→ **Work instructions**
Write the entries below out again exactly, but skip the pictures.
=== Begin Enclosure ===
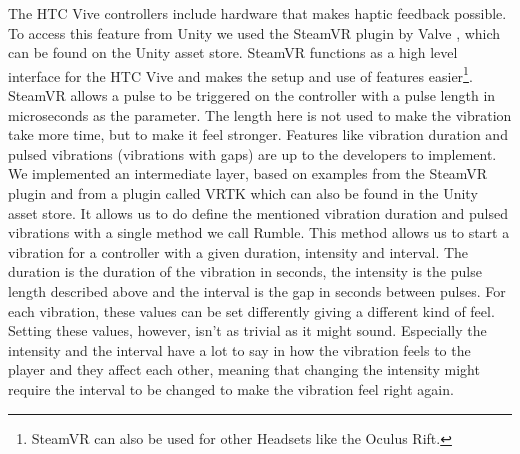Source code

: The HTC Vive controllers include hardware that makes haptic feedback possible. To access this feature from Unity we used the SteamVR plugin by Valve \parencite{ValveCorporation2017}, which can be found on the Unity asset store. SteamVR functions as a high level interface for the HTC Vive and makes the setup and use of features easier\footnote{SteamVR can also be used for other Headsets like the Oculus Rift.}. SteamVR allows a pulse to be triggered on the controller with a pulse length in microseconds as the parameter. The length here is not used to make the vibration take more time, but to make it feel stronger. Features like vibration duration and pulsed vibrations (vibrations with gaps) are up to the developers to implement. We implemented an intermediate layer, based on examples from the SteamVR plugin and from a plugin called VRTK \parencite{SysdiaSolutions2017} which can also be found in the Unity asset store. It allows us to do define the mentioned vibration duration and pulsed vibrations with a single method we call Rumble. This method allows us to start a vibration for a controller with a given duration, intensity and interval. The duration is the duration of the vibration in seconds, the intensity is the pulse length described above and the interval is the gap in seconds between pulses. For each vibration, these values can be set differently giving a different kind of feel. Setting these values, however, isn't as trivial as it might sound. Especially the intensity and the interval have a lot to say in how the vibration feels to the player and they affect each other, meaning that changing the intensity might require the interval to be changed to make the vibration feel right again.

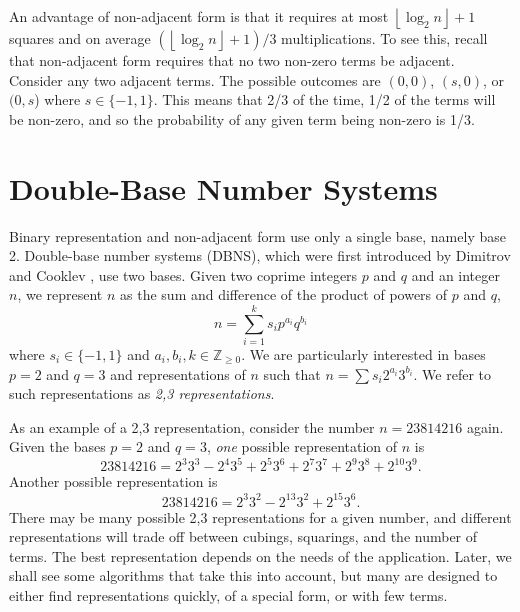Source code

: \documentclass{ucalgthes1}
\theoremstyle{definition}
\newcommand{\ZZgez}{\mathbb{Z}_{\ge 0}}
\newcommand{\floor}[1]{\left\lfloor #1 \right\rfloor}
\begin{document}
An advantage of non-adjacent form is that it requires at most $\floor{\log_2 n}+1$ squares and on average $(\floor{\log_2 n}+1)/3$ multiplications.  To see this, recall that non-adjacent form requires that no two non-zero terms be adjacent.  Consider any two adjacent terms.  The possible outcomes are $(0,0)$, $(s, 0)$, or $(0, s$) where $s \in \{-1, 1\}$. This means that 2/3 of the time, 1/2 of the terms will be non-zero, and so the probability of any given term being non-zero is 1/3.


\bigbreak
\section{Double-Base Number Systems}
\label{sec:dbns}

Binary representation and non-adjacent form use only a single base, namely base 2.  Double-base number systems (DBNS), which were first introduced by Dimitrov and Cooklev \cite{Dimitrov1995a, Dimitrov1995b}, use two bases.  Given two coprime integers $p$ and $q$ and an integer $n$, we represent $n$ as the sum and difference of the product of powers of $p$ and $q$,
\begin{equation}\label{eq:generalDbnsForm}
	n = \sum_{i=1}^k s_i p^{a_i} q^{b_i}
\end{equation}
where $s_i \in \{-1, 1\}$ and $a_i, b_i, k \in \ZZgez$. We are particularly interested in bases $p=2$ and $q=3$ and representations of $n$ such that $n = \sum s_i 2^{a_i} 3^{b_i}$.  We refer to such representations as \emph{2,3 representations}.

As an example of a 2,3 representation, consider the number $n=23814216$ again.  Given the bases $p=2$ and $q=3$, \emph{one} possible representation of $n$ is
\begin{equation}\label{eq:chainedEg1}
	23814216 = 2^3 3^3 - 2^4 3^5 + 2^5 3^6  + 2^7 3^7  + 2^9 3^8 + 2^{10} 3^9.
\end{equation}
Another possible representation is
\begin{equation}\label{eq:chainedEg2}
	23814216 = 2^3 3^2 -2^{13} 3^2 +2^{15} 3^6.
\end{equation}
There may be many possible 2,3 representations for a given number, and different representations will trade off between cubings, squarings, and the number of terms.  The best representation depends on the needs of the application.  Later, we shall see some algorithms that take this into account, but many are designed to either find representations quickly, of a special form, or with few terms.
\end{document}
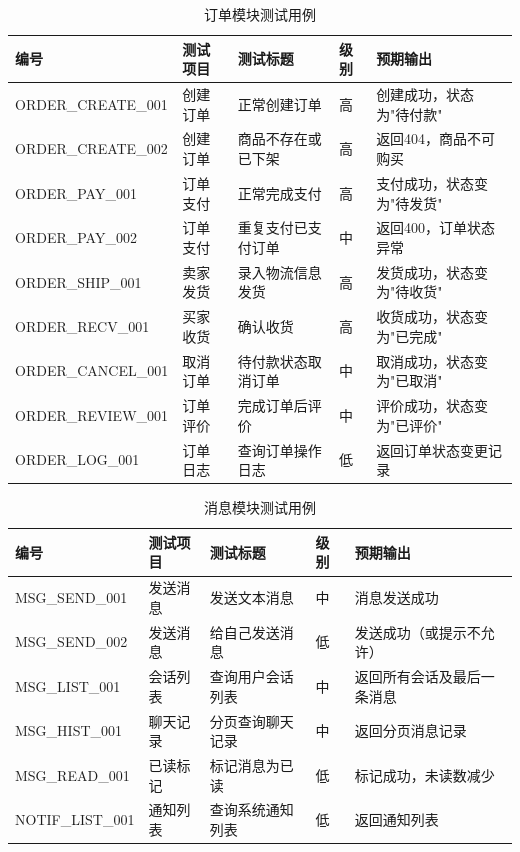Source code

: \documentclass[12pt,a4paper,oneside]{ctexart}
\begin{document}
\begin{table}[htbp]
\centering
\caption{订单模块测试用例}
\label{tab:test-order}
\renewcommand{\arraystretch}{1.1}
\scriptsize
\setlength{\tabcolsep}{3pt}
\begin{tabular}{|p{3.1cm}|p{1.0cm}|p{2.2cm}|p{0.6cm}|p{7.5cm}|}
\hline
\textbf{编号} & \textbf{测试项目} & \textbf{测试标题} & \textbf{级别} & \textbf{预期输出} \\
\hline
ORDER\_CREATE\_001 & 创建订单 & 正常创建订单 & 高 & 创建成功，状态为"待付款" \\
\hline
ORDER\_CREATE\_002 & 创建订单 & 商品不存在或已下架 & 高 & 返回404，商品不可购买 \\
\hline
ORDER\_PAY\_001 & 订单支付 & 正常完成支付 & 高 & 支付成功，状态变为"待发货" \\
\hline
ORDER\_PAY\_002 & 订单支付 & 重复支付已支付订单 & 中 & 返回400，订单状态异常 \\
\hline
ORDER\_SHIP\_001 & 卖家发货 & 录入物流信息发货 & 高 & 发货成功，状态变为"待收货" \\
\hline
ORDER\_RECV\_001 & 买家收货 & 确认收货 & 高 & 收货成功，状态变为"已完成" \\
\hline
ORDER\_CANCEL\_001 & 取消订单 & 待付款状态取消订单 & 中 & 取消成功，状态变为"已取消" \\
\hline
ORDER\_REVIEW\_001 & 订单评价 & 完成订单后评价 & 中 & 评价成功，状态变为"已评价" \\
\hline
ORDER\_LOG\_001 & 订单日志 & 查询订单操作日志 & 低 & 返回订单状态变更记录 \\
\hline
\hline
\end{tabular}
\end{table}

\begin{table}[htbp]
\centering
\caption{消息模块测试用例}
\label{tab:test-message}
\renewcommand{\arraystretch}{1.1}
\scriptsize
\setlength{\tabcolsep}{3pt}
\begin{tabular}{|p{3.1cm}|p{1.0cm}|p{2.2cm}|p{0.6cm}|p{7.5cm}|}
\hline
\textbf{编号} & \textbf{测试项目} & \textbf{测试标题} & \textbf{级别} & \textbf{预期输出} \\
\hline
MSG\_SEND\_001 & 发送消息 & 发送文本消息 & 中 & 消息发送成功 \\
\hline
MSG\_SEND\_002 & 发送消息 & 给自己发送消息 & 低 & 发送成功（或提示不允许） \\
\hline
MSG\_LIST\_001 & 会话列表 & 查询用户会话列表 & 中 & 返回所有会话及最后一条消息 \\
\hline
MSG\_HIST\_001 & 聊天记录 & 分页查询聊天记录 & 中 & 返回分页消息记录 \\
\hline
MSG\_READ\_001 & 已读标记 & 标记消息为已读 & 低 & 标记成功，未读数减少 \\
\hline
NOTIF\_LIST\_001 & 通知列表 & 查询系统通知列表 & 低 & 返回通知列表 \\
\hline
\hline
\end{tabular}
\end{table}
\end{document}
=== End Enclosure ===
→ **Exercise response**
Source code

: The HTC Vive controllers include hardware that makes haptic feedback possible. To access this feature from Unity we used the SteamVR plugin by Valve \parencite{ValveCorporation2017}, which can be found on the Unity asset store. SteamVR functions as a high level interface for the HTC Vive and makes the setup and use of features easier\footnote{SteamVR can also be used for other Headsets like the Oculus Rift.}. SteamVR allows a pulse to be triggered on the controller with a pulse length in microseconds as the parameter. The length here is not used to make the vibration take more time, but to make it feel stronger. Features like vibration duration and pulsed vibrations (vibrations with gaps) are up to the developers to implement. We implemented an intermediate layer, based on examples from the SteamVR plugin and from a plugin called VRTK \parencite{SysdiaSolutions2017} which can also be found in the Unity asset store. It allows us to do define the mentioned vibration duration and pulsed vibrations with a single method we call Rumble. This method allows us to start a vibration for a controller with a given duration, intensity and interval. The duration is the duration of the vibration in seconds, the intensity is the pulse length described above and the interval is the gap in seconds between pulses. For each vibration, these values can be set differently giving a different kind of feel. Setting these values, however, isn't as trivial as it might sound. Especially the intensity and the interval have a lot to say in how the vibration feels to the player and they affect each other, meaning that changing the intensity might require the interval to be changed to make the vibration feel right again.

Source code

: \documentclass{ucalgthes1}
\theoremstyle{definition}
\newcommand{\ZZgez}{\mathbb{Z}_{\ge 0}}
\newcommand{\floor}[1]{\left\lfloor #1 \right\rfloor}
\begin{document}
An advantage of non-adjacent form is that it requires at most $\floor{\log_2 n}+1$ squares and on average $(\floor{\log_2 n}+1)/3$ multiplications.  To see this, recall that non-adjacent form requires that no two non-zero terms be adjacent.  Consider any two adjacent terms.  The possible outcomes are $(0,0)$, $(s, 0)$, or $(0, s$) where $s \in \{-1, 1\}$. This means that 2/3 of the time, 1/2 of the terms will be non-zero, and so the probability of any given term being non-zero is 1/3.


\bigbreak
\section{Double-Base Number Systems}
\label{sec:dbns}

Binary representation and non-adjacent form use only a single base, namely base 2.  Double-base number systems (DBNS), which were first introduced by Dimitrov and Cooklev \cite{Dimitrov1995a, Dimitrov1995b}, use two bases.  Given two coprime integers $p$ and $q$ and an integer $n$, we represent $n$ as the sum and difference of the product of powers of $p$ and $q$,
\begin{equation}\label{eq:generalDbnsForm}
	n = \sum_{i=1}^k s_i p^{a_i} q^{b_i}
\end{equation}
where $s_i \in \{-1, 1\}$ and $a_i, b_i, k \in \ZZgez$. We are particularly interested in bases $p=2$ and $q=3$ and representations of $n$ such that $n = \sum s_i 2^{a_i} 3^{b_i}$.  We refer to such representations as \emph{2,3 representations}.

As an example of a 2,3 representation, consider the number $n=23814216$ again.  Given the bases $p=2$ and $q=3$, \emph{one} possible representation of $n$ is
\begin{equation}\label{eq:chainedEg1}
	23814216 = 2^3 3^3 - 2^4 3^5 + 2^5 3^6  + 2^7 3^7  + 2^9 3^8 + 2^{10} 3^9.
\end{equation}
Another possible representation is
\begin{equation}\label{eq:chainedEg2}
	23814216 = 2^3 3^2 -2^{13} 3^2 +2^{15} 3^6.
\end{equation}
There may be many possible 2,3 representations for a given number, and different representations will trade off between cubings, squarings, and the number of terms.  The best representation depends on the needs of the application.  Later, we shall see some algorithms that take this into account, but many are designed to either find representations quickly, of a special form, or with few terms.
\end{document}
Source code

: \documentclass[12pt,a4paper,oneside]{ctexart}
\begin{document}
\begin{table}[htbp]
\centering
\caption{订单模块测试用例}
\label{tab:test-order}
\renewcommand{\arraystretch}{1.1}
\scriptsize
\setlength{\tabcolsep}{3pt}
\begin{tabular}{|p{3.1cm}|p{1.0cm}|p{2.2cm}|p{0.6cm}|p{7.5cm}|}
\hline
\textbf{编号} & \textbf{测试项目} & \textbf{测试标题} & \textbf{级别} & \textbf{预期输出} \\
\hline
ORDER\_CREATE\_001 & 创建订单 & 正常创建订单 & 高 & 创建成功，状态为"待付款" \\
\hline
ORDER\_CREATE\_002 & 创建订单 & 商品不存在或已下架 & 高 & 返回404，商品不可购买 \\
\hline
ORDER\_PAY\_001 & 订单支付 & 正常完成支付 & 高 & 支付成功，状态变为"待发货" \\
\hline
ORDER\_PAY\_002 & 订单支付 & 重复支付已支付订单 & 中 & 返回400，订单状态异常 \\
\hline
ORDER\_SHIP\_001 & 卖家发货 & 录入物流信息发货 & 高 & 发货成功，状态变为"待收货" \\
\hline
ORDER\_RECV\_001 & 买家收货 & 确认收货 & 高 & 收货成功，状态变为"已完成" \\
\hline
ORDER\_CANCEL\_001 & 取消订单 & 待付款状态取消订单 & 中 & 取消成功，状态变为"已取消" \\
\hline
ORDER\_REVIEW\_001 & 订单评价 & 完成订单后评价 & 中 & 评价成功，状态变为"已评价" \\
\hline
ORDER\_LOG\_001 & 订单日志 & 查询订单操作日志 & 低 & 返回订单状态变更记录 \\
\hline
\hline
\end{tabular}
\end{table}

\begin{table}[htbp]
\centering
\caption{消息模块测试用例}
\label{tab:test-message}
\renewcommand{\arraystretch}{1.1}
\scriptsize
\setlength{\tabcolsep}{3pt}
\begin{tabular}{|p{3.1cm}|p{1.0cm}|p{2.2cm}|p{0.6cm}|p{7.5cm}|}
\hline
\textbf{编号} & \textbf{测试项目} & \textbf{测试标题} & \textbf{级别} & \textbf{预期输出} \\
\hline
MSG\_SEND\_001 & 发送消息 & 发送文本消息 & 中 & 消息发送成功 \\
\hline
MSG\_SEND\_002 & 发送消息 & 给自己发送消息 & 低 & 发送成功（或提示不允许） \\
\hline
MSG\_LIST\_001 & 会话列表 & 查询用户会话列表 & 中 & 返回所有会话及最后一条消息 \\
\hline
MSG\_HIST\_001 & 聊天记录 & 分页查询聊天记录 & 中 & 返回分页消息记录 \\
\hline
MSG\_READ\_001 & 已读标记 & 标记消息为已读 & 低 & 标记成功，未读数减少 \\
\hline
NOTIF\_LIST\_001 & 通知列表 & 查询系统通知列表 & 低 & 返回通知列表 \\
\hline
\hline
\end{tabular}
\end{table}
\end{document}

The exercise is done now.